The SILCC project --- IV. Impact of dissociating and ionising radiation on the interstellar medium and Halpha emission as a tracer of the star formation rate

TL;DR

This study uses advanced simulations to explore how various stellar feedback mechanisms influence the interstellar medium and star formation, highlighting the dominant role of ionising radiation and its effects on Halpha emission as a star formation tracer.

Contribution

It introduces comprehensive radiation-hydrodynamical simulations including multiple feedback processes and analyzes their combined impact on the ISM and star formation indicators.

Findings

Stellar winds and ionising radiation reduce star formation rates by a factor of ~10.
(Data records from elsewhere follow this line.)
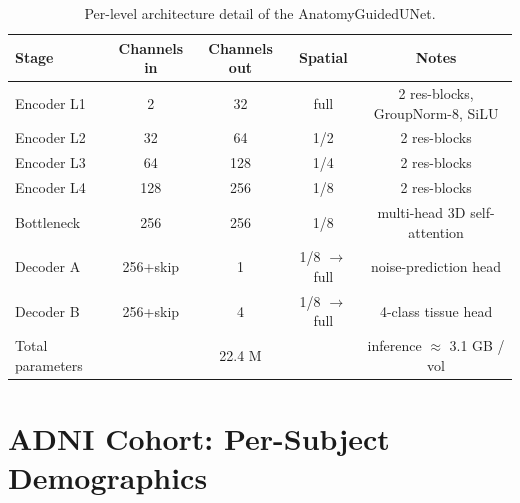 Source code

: \documentclass[10pt,a4paper]{article}
\begin{document}
\begin{table}[!ht]
\caption{Per-level architecture detail of the AnatomyGuidedUNet.}
\centering
\small
\begin{tabular}{lcccc}
\toprule
Stage & Channels in & Channels out & Spatial & Notes \\
\midrule
Encoder L1 & 2     & 32   & full & 2 res-blocks, GroupNorm-8, SiLU \\
Encoder L2 & 32    & 64   & 1/2  & 2 res-blocks \\
Encoder L3 & 64    & 128  & 1/4  & 2 res-blocks \\
Encoder L4 & 128   & 256  & 1/8  & 2 res-blocks \\
Bottleneck & 256   & 256  & 1/8  & multi-head 3D self-attention \\
Decoder A  & 256+skip & 1 & 1/8 $\to$ full & noise-prediction head \\
Decoder B  & 256+skip & 4 & 1/8 $\to$ full & 4-class tissue head \\
\midrule
Total parameters &        & 22.4 M  &       & inference $\approx$ 3.1 GB / vol \\
\bottomrule
\end{tabular}
\end{table}

\section{ADNI Cohort: Per-Subject Demographics}
\end{document}
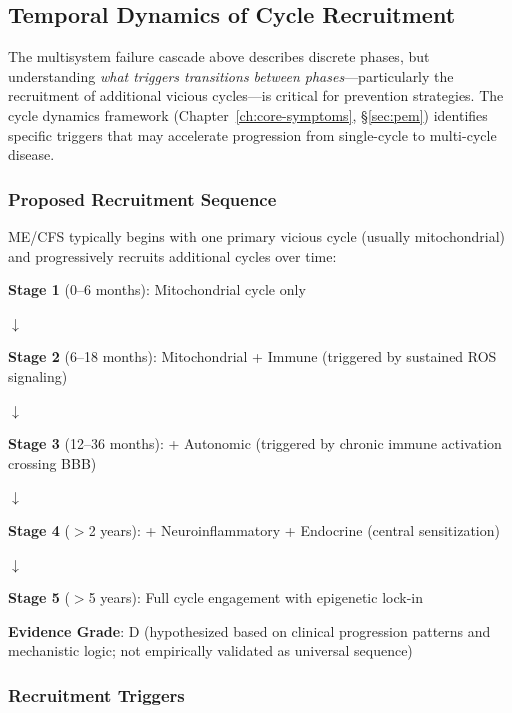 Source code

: \subsection{Temporal Dynamics of Cycle Recruitment}
\label{subsec:cycle-recruitment-dynamics}

The multisystem failure cascade above describes discrete phases, but understanding \textit{what triggers transitions between phases}---particularly the recruitment of additional vicious cycles---is critical for prevention strategies. The cycle dynamics framework (Chapter~\ref{ch:core-symptoms}, \S\ref{sec:pem}) identifies specific triggers that may accelerate progression from single-cycle to multi-cycle disease.

\subsubsection{Proposed Recruitment Sequence}

\begin{hypothesis}
ME/CFS typically begins with one primary vicious cycle (usually mitochondrial) and progressively recruits additional cycles over time:

\textbf{Stage 1} (0--6 months): Mitochondrial cycle only

$\downarrow$

\textbf{Stage 2} (6--18 months): Mitochondrial + Immune (triggered by sustained ROS signaling)

$\downarrow$

\textbf{Stage 3} (12--36 months): + Autonomic (triggered by chronic immune activation crossing BBB)

$\downarrow$

\textbf{Stage 4} ($>$2 years): + Neuroinflammatory + Endocrine (central sensitization)

$\downarrow$

\textbf{Stage 5} ($>$5 years): Full cycle engagement with epigenetic lock-in

\textbf{Evidence Grade}: D (hypothesized based on clinical progression patterns and mechanistic logic; not empirically validated as universal sequence)
\end{hypothesis}

\subsubsection{Recruitment Triggers}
Ionising radiation significantly decreases ambient densities for supernovae.

Halpha emission is mainly from radiative recombination, not collisional excitation.

Abstract

We present three-dimensional radiation-hydrodynamical simulations of the impact of stellar winds, photoelectric heating, photodissociating and photoionising radiation, and supernovae on the chemical composition and star formation in a stratified disc model. This is followed with a sink-based model for star clusters with populations of individual massive stars. Stellar winds and ionising radiation regulate the star formation rate at a factor of ~10 below the simulation with only supernova feedback due to their immediate impact on the ambient interstellar medium after star formation. Ionising radiation (with winds and supernovae) significantly reduces the ambient densities for most supernova explosions to rho < 10^-25 g cm^-3, compared to 10^-23 g cm^-3 for the model with only winds and supernovae. Radiation from massive stars reduces the amount of molecular hydrogen and increases the neutral hydrogen mass and volume filling fraction. Only this model results in a molecular gas depletion time scale of 2 Gyr and shows the best agreement with observations. In the radiative models, the Halpha emission is dominated by radiative recombination as opposed to collisional excitation (the dominant emission in non-radiative models), which only contributes ~1-10 % to the total Halpha emission. Individual massive stars (M >= 30 M_sun) with short lifetimes are responsible for significant fluctuations in the Halpha luminosities. The corresponding inferred star formation rates can underestimate the true instantaneous star formation rate by factors of ~10.